▶ _What is needed_:
Among the records that follow, find the line with "lower future inflation." and the line with "First, inflation is". Set down those lines and all lines between them exactly, without adding anything.

-.-.-

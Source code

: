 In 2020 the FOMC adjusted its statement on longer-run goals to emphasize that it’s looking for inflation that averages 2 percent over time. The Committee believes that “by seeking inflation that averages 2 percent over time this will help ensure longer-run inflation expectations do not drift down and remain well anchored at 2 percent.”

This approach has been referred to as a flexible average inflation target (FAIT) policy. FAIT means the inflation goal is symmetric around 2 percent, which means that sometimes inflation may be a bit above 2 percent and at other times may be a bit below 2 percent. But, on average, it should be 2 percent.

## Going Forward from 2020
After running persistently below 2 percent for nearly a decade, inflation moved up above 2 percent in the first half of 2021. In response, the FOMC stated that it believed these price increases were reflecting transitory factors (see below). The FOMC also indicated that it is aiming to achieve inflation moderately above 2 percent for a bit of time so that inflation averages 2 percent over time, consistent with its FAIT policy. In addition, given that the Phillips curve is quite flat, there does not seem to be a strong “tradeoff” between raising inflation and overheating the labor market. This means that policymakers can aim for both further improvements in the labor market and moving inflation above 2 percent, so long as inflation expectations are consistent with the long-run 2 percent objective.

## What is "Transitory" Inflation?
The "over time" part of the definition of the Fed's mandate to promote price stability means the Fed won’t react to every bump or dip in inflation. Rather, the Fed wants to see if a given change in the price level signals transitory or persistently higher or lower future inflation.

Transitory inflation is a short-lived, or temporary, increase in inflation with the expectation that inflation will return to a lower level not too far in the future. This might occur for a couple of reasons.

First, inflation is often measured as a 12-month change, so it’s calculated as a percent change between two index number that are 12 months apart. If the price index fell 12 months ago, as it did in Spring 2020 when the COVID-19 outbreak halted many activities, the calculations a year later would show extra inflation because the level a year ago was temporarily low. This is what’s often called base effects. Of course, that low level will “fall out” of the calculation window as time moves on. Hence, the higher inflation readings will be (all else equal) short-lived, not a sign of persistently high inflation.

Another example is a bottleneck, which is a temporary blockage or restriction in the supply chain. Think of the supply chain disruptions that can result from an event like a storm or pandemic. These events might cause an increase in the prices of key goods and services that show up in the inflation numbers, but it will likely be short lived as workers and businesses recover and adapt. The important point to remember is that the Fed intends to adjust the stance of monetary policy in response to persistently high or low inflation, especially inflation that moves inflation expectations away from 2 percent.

-.-.-

▶ _Your solution_:
The "over time" part of the definition of the Fed's mandate to promote price stability means the Fed won’t react to every bump or dip in inflation. Rather, the Fed wants to see if a given change in the price level signals transitory or persistently higher or lower future inflation.

Transitory inflation is a short-lived, or temporary, increase in inflation with the expectation that inflation will return to a lower level not too far in the future. This might occur for a couple of reasons.

First, inflation is often measured as a 12-month change, so it’s calculated as a percent change between two index number that are 12 months apart. If the price index fell 12 months ago, as it did in Spring 2020 when the COVID-19 outbreak halted many activities, the calculations a year later would show extra inflation because the level a year ago was temporarily low. This is what’s often called base effects. Of course, that low level will “fall out” of the calculation window as time moves on. Hence, the higher inflation readings will be (all else equal) short-lived, not a sign of persistently high inflation.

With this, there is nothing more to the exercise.